In Anbetracht der schweren psychischen Belastung für die Frau und ihre Familie gibt es zunächst ausführliche Beratungsgespräche. Nazma Khatun muss aus ihrer Depression geholt werden und braucht Mut, denn sie kehrt als Gescheiterte in ihre alte Gesellschaft und Nachbarschaft zurück. Allein abfällige Bemerkungen oder Schadenfreude über die glücklose Auswanderin können das Trauma verschlimmern.
Eine neue Zukunft
Nazma Khatun geht es nach den Gesprächen besser, sie fühlt sich in der Lage, Entscheidungen treffen zu können. Und vor allem: Sie möchte sich selbst helfen und entscheidet sich dazu, ein kleines Bekleidungsgeschäft aufzubauen.
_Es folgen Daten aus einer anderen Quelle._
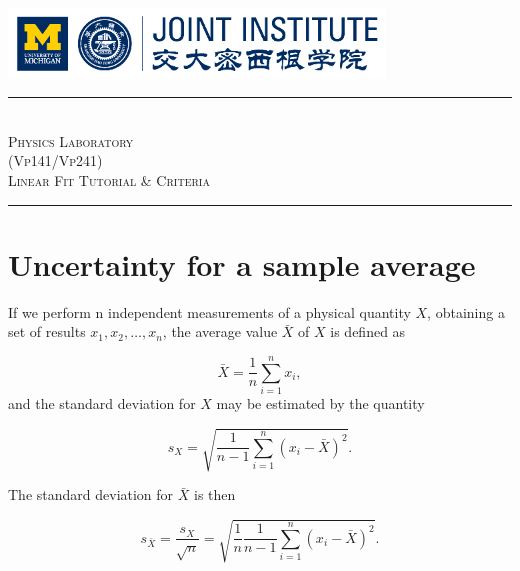 \documentclass[12pt]{article}
\begin{document}
\begin{titlepage}

\newcommand{\HRule}{\rule{\linewidth}{0.2mm}}

\begin{center}

\includegraphics[width=10cm]{logo.png}
\HRule \\[4cm]
\textsc{\large Physics Laboratory}\\
\textsc{\large(Vp141/Vp241)}\\
\vspace{4cm}
\textsc{\Large Linear Fit Tutorial \& Criteria}\\

\vspace{8.3cm}
\HRule

\vspace{-1.45em}

\begin{flushright}
\end{flushright}
\end{center}
\end{titlepage}

\section{Uncertainty for a sample average}

If we perform n independent measurements of a physical quantity $X$, obtaining a set of results $x_1,x_2,\ldots,x_n$, the average value $\bar{X}$ of $X$ is defined as

\begin{equation}
\bar{X}=\frac{1}{n}\sum_{i=1}^nx_i,
\end{equation}
and the standard deviation for $X$ may be estimated by the quantity

\begin{equation}
s_X=\sqrt{\frac{1}{n-1}\sum_{i=1}^n(x_i-\bar{X})^2}.
\end{equation}

\par The standard deviation for $\bar{X}$ is then

\begin{equation*}
s_{\bar{X}}=\frac{s_X}{\sqrt{n}}=\sqrt{\frac{1}{n}\frac{1}{n-1}\sum_{i=1}^n(x_i-\bar{X})^2}.
\end{equation*}
\end{document}
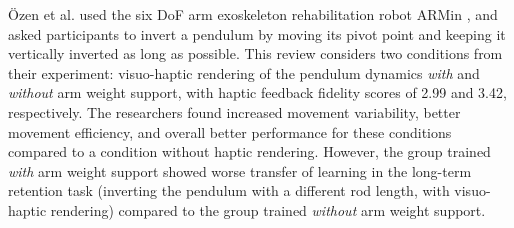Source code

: Özen et al. used the six DoF arm exoskeleton rehabilitation robot ARMin \cite{Just2018ExoskeletonObserver}, and asked participants to invert a pendulum by moving its pivot point and keeping it vertically inverted as long as possible. This review considers two conditions from their experiment: visuo-haptic rendering of the pendulum dynamics \textit{with} and \textit{without} arm weight support, with haptic feedback fidelity scores of 2.99 and 3.42, respectively. The researchers found increased movement variability, better movement efficiency, and overall better performance for these conditions compared to a condition without haptic rendering. However, the group trained \textit{with} arm weight support showed worse transfer of learning in the long-term retention task (inverting the pendulum with a different rod length, with visuo-haptic rendering) compared to the group trained \textit{without} arm weight support.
Sie bildet sich im Schneidern fort und lernt, wie sie solch ein Kleingewerbe managt. Der Anschub dafür, also auch Stoffe, wird gestellt. Dann beginnt sie von zuhause aus mit ihrer Arbeit.
Seitdem verdient Nazma Khatun 5000 Taka im Monat (50 Euro) – so viel, wie sie unregelmäßig als Haushaltshilfe in Oman bekam. Doch die 35-Jährige muss nicht mehr fast 20 Stunden an einem Tag schuften. Sie ist bei ihrer Familie, hat Zeit, und im ländlichen Bangladesch ein genügendes Auskommen. Vor allem aber hat sie sich durch die Beratung und Unterstützung nach ihrer Heimkehr zurück ins Leben gekämpft – und ihre Freiheit wiedererlangt.
Der Text basiert auf dem Bericht, den die NGO Agrogoti nach einem ausführlichen Interview mit Nazma Khatun erstellt hat. Seit 2022 ist Agrogoti neue Partnerorganisation von NETZ im Projektbereich "Ein Leben lang genug Reis".